EXERCISE → The entries below need to be transcribed exactly, without their images.

EXERCISE DATA →
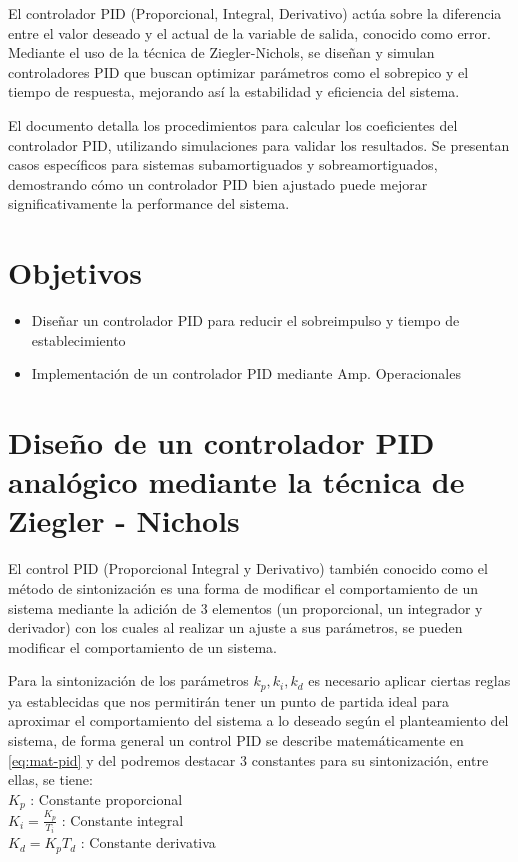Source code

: \documentclass[conference]{IEEEtran}
\begin{document}
	El controlador PID (Proporcional, Integral, Derivativo) actúa sobre la diferencia entre el valor deseado y el actual de la variable de salida, conocido como error. Mediante el uso de la técnica de Ziegler-Nichols, se diseñan y simulan controladores PID que buscan optimizar parámetros como el sobrepico y el tiempo de respuesta, mejorando así la estabilidad y eficiencia del sistema.
	
	El documento detalla los procedimientos para calcular los coeficientes del controlador PID, utilizando simulaciones para validar los resultados. Se presentan casos específicos para sistemas subamortiguados y sobreamortiguados, demostrando cómo un controlador PID bien ajustado puede mejorar significativamente la performance del sistema.
	
	\section{Objetivos}
	
	\begin{itemize}
		\item Diseñar un controlador PID para reducir el sobreimpulso y tiempo de establecimiento
		\item Implementación de un controlador PID mediante Amp. Operacionales
	\end{itemize}
	
	\section{Diseño de un controlador PID analógico mediante la técnica de Ziegler - Nichols}
	El control PID (Proporcional Integral y Derivativo) también conocido como el método de sintonización es una forma de modificar el comportamiento de un sistema mediante la adición de 3 elementos (un proporcional, un integrador y  derivador) con los cuales al realizar un ajuste a sus parámetros, se pueden modificar el comportamiento de un sistema.
	
	Para la sintonización de los parámetros $k_p, k_i, k_d$ es necesario aplicar ciertas reglas ya establecidas que nos permitirán tener un punto de partida ideal para aproximar el comportamiento del sistema a lo deseado según el planteamiento del sistema, de forma general un control PID se describe matemáticamente en \ref{eq:mat-pid} y del podremos destacar 3 constantes para su sintonización, entre ellas, se tiene: \\
	
	$K_p$ : Constante proporcional \\
	$K_i = \frac{K_p}{T_i}$ : Constante integral \\
	$K_d = K_pT_d$ : Constante derivativa \\
	
\end{document}
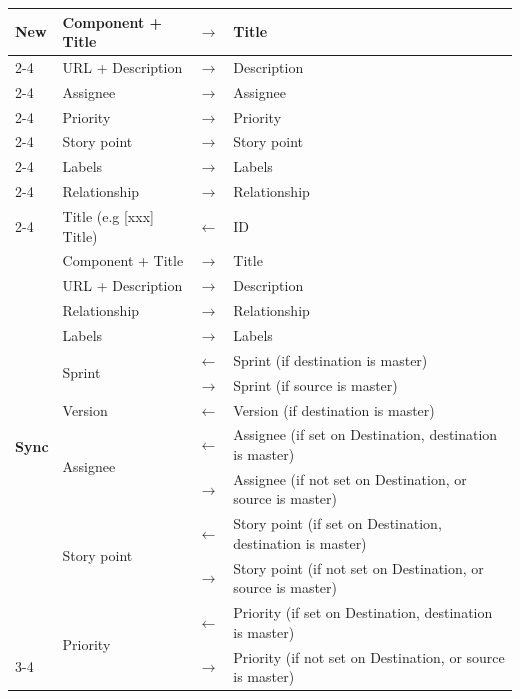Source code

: \begin{longtable}{|l|l|l|l|}
   \multirow{8}{*}{\textbf{New}}
      & Component + Title & $\rightarrow$ & Title \\
      \cline{2-4}
      & URL + Description & $\rightarrow$ & Description \\
      \cline{2-4}
      & Assignee & $\rightarrow$ & Assignee \\
      \cline{2-4}
      & Priority & $\rightarrow$ & Priority \\
      \cline{2-4}
      & Story point & $\rightarrow$ & Story point \\
      \cline{2-4}
      & Labels & $\rightarrow$ & Labels \\
      \cline{2-4}
      & Relationship & $\rightarrow$ & Relationship \\
      \cline{2-4}
      & Title (e.g [xxx] Title) & $\leftarrow$ & ID \\
   \hline
   \multirow{12}{*}{\textbf{Sync}}
      & Component + Title & $\rightarrow$ & Title \\
      \cline{2-4}
      & URL + Description & $\rightarrow$ & Description \\
      \cline{2-4}
      & Relationship & $\rightarrow$ & Relationship \\
      \cline{2-4}
      & Labels & $\rightarrow$ & Labels \\
      \cline{2-4}
      & \multirow{2}{*}{Sprint}
         & $\leftarrow$ & Sprint (if destination is master) \\
         \cline{3-4}
         & & $\rightarrow$ & Sprint (if source is master) \\
      \cline{2-4}
      & Version & $\leftarrow$ & Version (if destination is master) \\
      \cline{2-4}
      & \multirow{2}{*}{Assignee}
         & $\leftarrow$ & Assignee (if set on Destination, destination is master) \\
         \cline{3-4}
         & & $\rightarrow$ & Assignee (if not set on Destination, or source is master) \\
      \cline{2-4}
      & \multirow{2}{*}{Story point}
         & $\leftarrow$ & Story point (if set on Destination, destination is master) \\
         \cline{3-4}
         & & $\rightarrow$ & Story point (if not set on Destination, or source is master) \\
      \cline{2-4}
      & \multirow{2}{*}{Priority}
         & $\leftarrow$ & Priority (if set on Destination, destination is master) \\
         \cline{3-4}
         & & $\rightarrow$ & Priority (if not set on Destination, or source is master) \\
   \hline
\end{longtable}


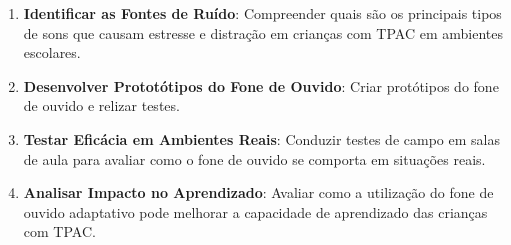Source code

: \begin{enumerate}
    \item \textbf{Identificar as Fontes de Ruído}: Compreender quais são os principais tipos de sons que causam estresse e distração em crianças com TPAC em ambientes escolares.
    
    \item \textbf{Desenvolver Prototótipos do Fone de Ouvido}: Criar protótipos do fone de ouvido e relizar testes.
    
    \item \textbf{Testar Eficácia em Ambientes Reais}: Conduzir testes de campo em salas de aula para avaliar como o fone de ouvido se comporta em situações reais.
    
    \item \textbf{Analisar Impacto no Aprendizado}: Avaliar como a utilização do fone de ouvido adaptativo pode melhorar a capacidade de aprendizado das crianças com TPAC.
\end{enumerate}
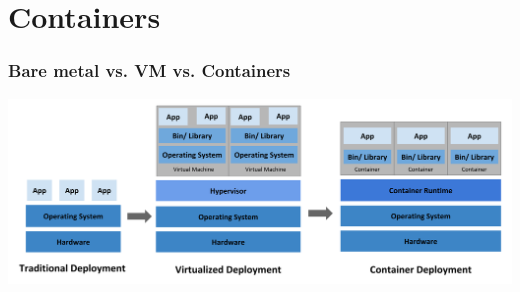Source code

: \documentclass[presentation]{beamer}\mode<presentation>{\usetheme{AMSBolognaFC}}
\begin{document}
\section{Containers}

\begin{frame}
    \frametitle{Bare metal vs. VM vs. Containers}

    \begin{center}
        \includegraphics[width=\linewidth]{figures/vm-vs-containers.png}
    \end{center}

\end{frame}
\end{document}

WORKED SOLUTION →
Source code

: \documentclass[conference]{IEEEtran}
\begin{document}
	El controlador PID (Proporcional, Integral, Derivativo) actúa sobre la diferencia entre el valor deseado y el actual de la variable de salida, conocido como error. Mediante el uso de la técnica de Ziegler-Nichols, se diseñan y simulan controladores PID que buscan optimizar parámetros como el sobrepico y el tiempo de respuesta, mejorando así la estabilidad y eficiencia del sistema.
	
	El documento detalla los procedimientos para calcular los coeficientes del controlador PID, utilizando simulaciones para validar los resultados. Se presentan casos específicos para sistemas subamortiguados y sobreamortiguados, demostrando cómo un controlador PID bien ajustado puede mejorar significativamente la performance del sistema.
	
	\section{Objetivos}
	
	\begin{itemize}
		\item Diseñar un controlador PID para reducir el sobreimpulso y tiempo de establecimiento
		\item Implementación de un controlador PID mediante Amp. Operacionales
	\end{itemize}
	
	\section{Diseño de un controlador PID analógico mediante la técnica de Ziegler - Nichols}
	El control PID (Proporcional Integral y Derivativo) también conocido como el método de sintonización es una forma de modificar el comportamiento de un sistema mediante la adición de 3 elementos (un proporcional, un integrador y  derivador) con los cuales al realizar un ajuste a sus parámetros, se pueden modificar el comportamiento de un sistema.
	
	Para la sintonización de los parámetros $k_p, k_i, k_d$ es necesario aplicar ciertas reglas ya establecidas que nos permitirán tener un punto de partida ideal para aproximar el comportamiento del sistema a lo deseado según el planteamiento del sistema, de forma general un control PID se describe matemáticamente en \ref{eq:mat-pid} y del podremos destacar 3 constantes para su sintonización, entre ellas, se tiene: \\
	
	$K_p$ : Constante proporcional \\
	$K_i = \frac{K_p}{T_i}$ : Constante integral \\
	$K_d = K_pT_d$ : Constante derivativa \\
	
\end{document}
Source code

: \begin{longtable}{|l|l|l|l|}
   \multirow{8}{*}{\textbf{New}}
      & Component + Title & $\rightarrow$ & Title \\
      \cline{2-4}
      & URL + Description & $\rightarrow$ & Description \\
      \cline{2-4}
      & Assignee & $\rightarrow$ & Assignee \\
      \cline{2-4}
      & Priority & $\rightarrow$ & Priority \\
      \cline{2-4}
      & Story point & $\rightarrow$ & Story point \\
      \cline{2-4}
      & Labels & $\rightarrow$ & Labels \\
      \cline{2-4}
      & Relationship & $\rightarrow$ & Relationship \\
      \cline{2-4}
      & Title (e.g [xxx] Title) & $\leftarrow$ & ID \\
   \hline
   \multirow{12}{*}{\textbf{Sync}}
      & Component + Title & $\rightarrow$ & Title \\
      \cline{2-4}
      & URL + Description & $\rightarrow$ & Description \\
      \cline{2-4}
      & Relationship & $\rightarrow$ & Relationship \\
      \cline{2-4}
      & Labels & $\rightarrow$ & Labels \\
      \cline{2-4}
      & \multirow{2}{*}{Sprint}
         & $\leftarrow$ & Sprint (if destination is master) \\
         \cline{3-4}
         & & $\rightarrow$ & Sprint (if source is master) \\
      \cline{2-4}
      & Version & $\leftarrow$ & Version (if destination is master) \\
      \cline{2-4}
      & \multirow{2}{*}{Assignee}
         & $\leftarrow$ & Assignee (if set on Destination, destination is master) \\
         \cline{3-4}
         & & $\rightarrow$ & Assignee (if not set on Destination, or source is master) \\
      \cline{2-4}
      & \multirow{2}{*}{Story point}
         & $\leftarrow$ & Story point (if set on Destination, destination is master) \\
         \cline{3-4}
         & & $\rightarrow$ & Story point (if not set on Destination, or source is master) \\
      \cline{2-4}
      & \multirow{2}{*}{Priority}
         & $\leftarrow$ & Priority (if set on Destination, destination is master) \\
         \cline{3-4}
         & & $\rightarrow$ & Priority (if not set on Destination, or source is master) \\
   \hline
\end{longtable}


Source code

: \begin{enumerate}
    \item \textbf{Identificar as Fontes de Ruído}: Compreender quais são os principais tipos de sons que causam estresse e distração em crianças com TPAC em ambientes escolares.
    
    \item \textbf{Desenvolver Prototótipos do Fone de Ouvido}: Criar protótipos do fone de ouvido e relizar testes.
    
    \item \textbf{Testar Eficácia em Ambientes Reais}: Conduzir testes de campo em salas de aula para avaliar como o fone de ouvido se comporta em situações reais.
    
    \item \textbf{Analisar Impacto no Aprendizado}: Avaliar como a utilização do fone de ouvido adaptativo pode melhorar a capacidade de aprendizado das crianças com TPAC.
\end{enumerate}
Source code

: \documentclass[presentation]{beamer}\mode<presentation>{\usetheme{AMSBolognaFC}}
\begin{document}
\section{Containers}

\begin{frame}
    \frametitle{Bare metal vs. VM vs. Containers}

    \begin{center}
        \includegraphics[width=\linewidth]{figures/vm-vs-containers.png}
    \end{center}

\end{frame}
\end{document}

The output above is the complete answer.